La intimidación institucional, disfrazada de “orden” o “regulación”, tiene efectos devastadores en la esfera pública: promueve la autocensura, erosiona la confianza en las instituciones y desactiva uno de los pilares fundamentales del sistema democrático: la rendición de cuentas.
Quien hoy es silenciado en redes, mañana puede ser detenido. Quien hoy es ridiculizado desde el poder, mañana puede ser perseguido penalmente. Esa es la lógica de las dictaduras, no de las democracias.
Como sociedad, debemos alzar la voz ante esta ola de autoritarismo digital. La defensa de la libertad de expresión no puede ser solo tarea de periodistas o activistas. Es un asunto que nos concierne a todos, porque en la pluralidad de ideas reside la posibilidad de construir un país más justo, transparente y participativo.
El gobierno federal y los estatales deben garantizar el libre ejercicio del periodismo, abstenerse de intimidar a los medios y respetar el derecho a la crítica.
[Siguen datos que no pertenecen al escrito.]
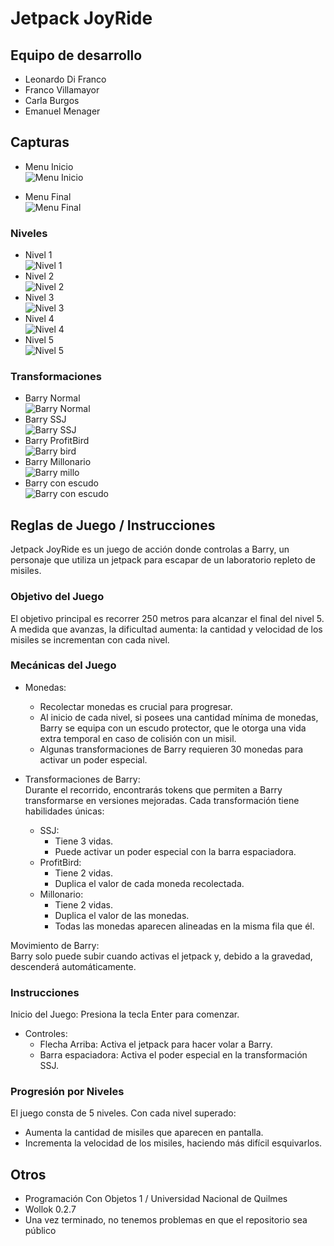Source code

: # Jetpack JoyRide

## Equipo de desarrollo

- Leonardo Di Franco
- Franco Villamayor
- Carla Burgos
- Emanuel Menager

## Capturas
- Menu Inicio  
![Menu Inicio](https://raw.githubusercontent.com/obj1unq/2024s2-tp-grupal-juego-2024s2-grupo6/refs/heads/main/assets/menu.png)  

- Menu Final  
![Menu Final](https://raw.githubusercontent.com/obj1unq/2024s2-tp-grupal-juego-2024s2-grupo6/refs/heads/main/assets/FinalJuegoReadme.png)

### Niveles
- Nivel 1  
![Nivel 1](https://raw.githubusercontent.com/obj1unq/2024s2-tp-grupal-juego-2024s2-grupo6/refs/heads/main/assets/level1Readme.png)  
- Nivel 2  
![Nivel 2](https://raw.githubusercontent.com/obj1unq/2024s2-tp-grupal-juego-2024s2-grupo6/refs/heads/main/assets/level2Readme.png)  
- Nivel 3  
![Nivel 3](https://raw.githubusercontent.com/obj1unq/2024s2-tp-grupal-juego-2024s2-grupo6/refs/heads/main/assets/level3Readme.png)  
- Nivel 4  
![Nivel 4](https://raw.githubusercontent.com/obj1unq/2024s2-tp-grupal-juego-2024s2-grupo6/refs/heads/main/assets/level4Readme.png)  
- Nivel 5  
![Nivel 5](https://raw.githubusercontent.com/obj1unq/2024s2-tp-grupal-juego-2024s2-grupo6/refs/heads/main/assets/level5Readme.png)  

### Transformaciones
- Barry Normal  
![Barry Normal](https://raw.githubusercontent.com/obj1unq/2024s2-tp-grupal-juego-2024s2-grupo6/refs/heads/main/assets/barrynormal.png)  
- Barry SSJ  
![Barry SSJ](https://raw.githubusercontent.com/obj1unq/2024s2-tp-grupal-juego-2024s2-grupo6/refs/heads/main/assets/barrysupersj1.png)  
- Barry ProfitBird  
![Barry bird](https://raw.githubusercontent.com/obj1unq/2024s2-tp-grupal-juego-2024s2-grupo6/refs/heads/main/assets/goldbird1.png)  
- Barry Millonario  
![Barry millo](https://raw.githubusercontent.com/obj1unq/2024s2-tp-grupal-juego-2024s2-grupo6/refs/heads/main/assets/barryrich1.png)  
- Barry con escudo  
![Barry con escudo](https://raw.githubusercontent.com/obj1unq/2024s2-tp-grupal-juego-2024s2-grupo6/refs/heads/main/assets/barrynormalconescudo.png)  

## Reglas de Juego / Instrucciones

Jetpack JoyRide es un juego de acción donde controlas a Barry, un personaje que utiliza un jetpack para escapar de un laboratorio repleto de misiles.

### Objetivo del Juego
  El objetivo principal es recorrer 250 metros para alcanzar el final del nivel 5. A medida que   avanzas, la dificultad aumenta: la cantidad y velocidad de los misiles se incrementan con cada nivel.

### Mecánicas del Juego
  - Monedas:  
    - Recolectar monedas es crucial para progresar.  
    - Al inicio de cada nivel, si posees una cantidad mínima de monedas, Barry se equipa con un escudo protector, que le otorga una vida extra temporal en caso de colisión con un misil.  
    - Algunas transformaciones de Barry requieren 30 monedas para activar un poder especial.  
    
  - Transformaciones de Barry:  
  Durante el recorrido, encontrarás tokens que permiten a Barry transformarse en versiones mejoradas. Cada transformación tiene habilidades únicas:  

    - SSJ:  
      - Tiene 3 vidas.  
      - Puede activar un poder especial con la barra espaciadora.  
    - ProfitBird:  
      - Tiene 2 vidas.  
      - Duplica el valor de cada moneda recolectada.  
    - Millonario:  
      - Tiene 2 vidas.  
      - Duplica el valor de las monedas.  
      - Todas las monedas aparecen alineadas en la misma fila que él.  
  
  Movimiento de Barry:  
  Barry solo puede subir cuando activas el jetpack y, debido a la gravedad, descenderá automáticamente.
  
### Instrucciones
Inicio del Juego: Presiona la tecla Enter para comenzar.  
  
- Controles:  
  - Flecha Arriba: Activa el jetpack para hacer volar a Barry.  
  - Barra espaciadora: Activa el poder especial en la transformación SSJ.  

### Progresión por Niveles
El juego consta de 5 niveles. Con cada nivel superado:  
  - Aumenta la cantidad de misiles que aparecen en pantalla.
  - Incrementa la velocidad de los misiles, haciendo más difícil esquivarlos.

## Otros

- Programación Con Objetos 1 / Universidad Nacional de Quilmes
- Wollok 0.2.7
- Una vez terminado, no tenemos problemas en que el repositorio sea público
Hoy se antoja distante que la Comisión Nacional de los Derechos Humanos y la Suprema Corte de Justicia de la Nación vayan a actuar con celeridad ante estos atentados a los derechos fundamentales.
No hay transformación verdadera sin libertad. Y no hay libertad sin el derecho a cuestionar al poder. Censurar la crítica no es fortalecer al Estado: es minarlo desde adentro.